Utilizing a stirrup bender: Merging Stirrups.
11-04-2022 12:00
 
An automated stirrup bender has been part of every major rebar manufacturer for several years now. But are these stirrup benders always used to their full potential?
 
Generally, there are a certain number of reasons why the stirrup bender is not used to its full potential.
 
Firstly, practical applications are often not considered when the reinforcement element is designed. CAD-Software is primarily developed to optimize reinforcement to reduce material costs but mostly, to simplify and standardize the reinforcement in an element.
 
Secondly, the actual limits and possibilities of the stirrup bender are not known. Modern stirrup benders have far more shaping possibilities than the older examples, but it requires some know-how about the machine to benefit from its capabilities.
 
Yet, a stirrup bender should be an important machine to improve the overall reinforcement assembly procedure.
A good utilization, for example is to start combining stirrup shapes by efficiently bending separate stirrups/links as a merged stirrup shape.
 
Advantages can include a radical decrease in the amount of material used on each stirrup, leading to a reduction of material costs.
Additionally, it helps save labour, a welcome advantage when you are trying to address the shortage of skilled workers.

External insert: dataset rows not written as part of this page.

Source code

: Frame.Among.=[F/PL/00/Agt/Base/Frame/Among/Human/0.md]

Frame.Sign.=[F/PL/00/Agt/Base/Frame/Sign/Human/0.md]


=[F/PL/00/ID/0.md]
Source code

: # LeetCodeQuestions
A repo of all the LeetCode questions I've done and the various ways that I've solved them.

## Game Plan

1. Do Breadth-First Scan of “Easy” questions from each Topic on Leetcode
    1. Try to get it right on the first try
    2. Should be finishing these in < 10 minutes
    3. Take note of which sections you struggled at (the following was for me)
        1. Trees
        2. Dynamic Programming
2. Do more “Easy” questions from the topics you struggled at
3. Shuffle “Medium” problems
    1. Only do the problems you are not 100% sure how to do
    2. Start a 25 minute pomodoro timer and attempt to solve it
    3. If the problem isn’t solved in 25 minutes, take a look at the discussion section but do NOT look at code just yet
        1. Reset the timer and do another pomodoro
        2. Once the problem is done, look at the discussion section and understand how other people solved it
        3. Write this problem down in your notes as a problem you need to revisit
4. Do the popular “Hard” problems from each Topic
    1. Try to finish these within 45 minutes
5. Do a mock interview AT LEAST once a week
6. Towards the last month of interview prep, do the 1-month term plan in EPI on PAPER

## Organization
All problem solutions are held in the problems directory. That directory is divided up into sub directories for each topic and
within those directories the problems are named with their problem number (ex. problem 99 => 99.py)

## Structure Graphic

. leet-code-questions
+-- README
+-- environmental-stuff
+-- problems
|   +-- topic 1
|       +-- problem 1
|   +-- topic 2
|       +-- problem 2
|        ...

To further introduce the possibilities of the stirrup bender, we look at three examples:
Example 1: Combined Stirrup Shapes for Beams and Columns
 
Traditionally this particular stirrup shape consists of 3 stirrups. When applied in a column assembly, the choice is often to make up the element out of outer stirrups (in blue) and, in for example half of the total stirrups, manually add the inner stirrups.
 
Case study: Column made up of 39 single stirrups, and 40 ‘combined’ stirrups.
 
Comparison three loose stirrups vs. combined stirrups
 
As can be seen in this example, the total amount of stirrups used can be reduced from 159 to 79, simply by bending the combined stirrups as one on your stirrup bender. 
Consequently, you will save a significant length of steel because of the reduction in overlapping stirrup ends.

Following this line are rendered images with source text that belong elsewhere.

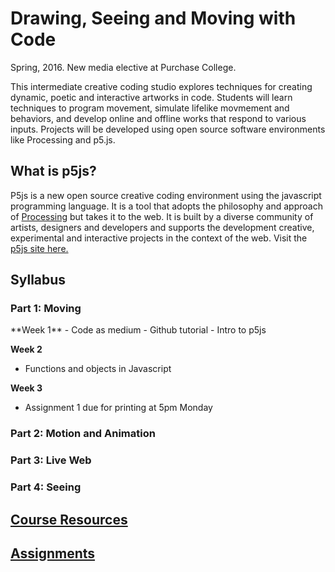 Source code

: <h1>Drawing, Seeing and Moving with Code</h1>
Spring, 2016. New media elective at Purchase College.

This intermediate creative coding studio explores techniques for creating dynamic, poetic and interactive artworks in code. Students will learn techniques to program movement, simulate lifelike movmement and behaviors, and develop online and offline works that respond to various inputs. Projects will be developed using open source software environments like Processing and p5.js.

<h2>What is p5js?</h2>
P5js is a new open source creative coding environment using the javascript programming language. It is a tool that adopts the philosophy and approach of <a href="https://processing.org/">Processing</a> but takes it to the web. It is built by a diverse community of artists, designers and developers and supports the development creative, experimental and interactive projects in the context of the web. Visit the <a href="http://p5js.org/">p5js site here.</a>

<h2>Syllabus</h2>
<h3>Part 1: Moving</h3>
**Week 1**
- Code as medium
- Github tutorial
- Intro to p5js

**Week 2**
- Functions and objects in Javascript

**Week 3**
- Assignment 1 due for printing at 5pm Monday

<h3>Part 2: Motion and Animation</h3>

<h3>Part 3: Live Web</h3>

<h3>Part 4: Seeing</h3>

<a href="https://github.com/tegacodes/Drawing-Seeing-Moving-with-Code/blob/master/assignments.md"><h2>Course Resources</h2><a/>
<a href="https://github.com/tegacodes/Drawing-Seeing-Moving-with-Code/blob/master/resources.md"><h2>Assignments</h2><a/>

40x 2 inner stirrups x 2 stirrup-endings x 10cm = 1.6 meter material saving
 
 
The assembly procedure for an entire column is faster and more user friendly. The workers work with less individual items and require fewer fastening points. The inner stirrups are already in place, which means no awkward assembly procedure where stirrups need to be “opened” to manoeuvre them around the bars.
 
Example 2: U-Stirrups for wall and floor edging
 
As mentioned at the beginning of the article, often material saving is not the most economic goal.

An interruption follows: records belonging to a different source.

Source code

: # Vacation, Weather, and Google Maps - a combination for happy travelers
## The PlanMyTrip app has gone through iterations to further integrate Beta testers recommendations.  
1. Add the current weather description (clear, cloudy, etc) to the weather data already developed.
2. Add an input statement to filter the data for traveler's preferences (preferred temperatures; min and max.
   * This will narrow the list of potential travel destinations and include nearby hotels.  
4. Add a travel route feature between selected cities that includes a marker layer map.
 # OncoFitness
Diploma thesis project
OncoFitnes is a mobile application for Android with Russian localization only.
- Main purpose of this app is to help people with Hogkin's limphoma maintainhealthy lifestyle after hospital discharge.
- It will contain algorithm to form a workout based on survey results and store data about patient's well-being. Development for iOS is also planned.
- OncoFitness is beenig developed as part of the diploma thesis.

By bending two U-stirrups in one hit, additional material is required. Still, there will be many savings in the organization and assembly process. Fewer stirrups mean fewer logistic steps and fewer stirrups for the worker to identify and process.
 
In this streamlined assembly procedure, the orientation of the stirrups towards each other are already confined, this means the final element shape will be perfect, as long as the bending is prefect.
 
Example 3: The endings of a Staircase
 
The reinforcement design of staircases can be non-standard. Yet on both endings often many different stirrups are used to make a more complex shape.
 
In many cases these stirrups can be merged into one stirrup shape. Even if the diameters are not the same, material could be saved too, due to the elimination of the stirrup endings on the square stirrups.
 
Again, this also saves valuable measuring and assembly time of the steel fixer or welder.
 

5 Advantages by bending multiple stirrups as a single shape:

  • Guaranteeing the overall shape (and consequently the concrete cover)
  • Savings in material, often by reducing the link/stirrup closing ends.
  • Labour savings, later in the assembly process.
  • You have a reduced number of actual rebar items, less organising, fewer logistical movements.
  • Fewer mistakes in positioning the inner stirrups in outer stirrups

 

So why not start testing and trying out the potential of your stirrup bender? Starting, for example by creating new stirrup shape templates.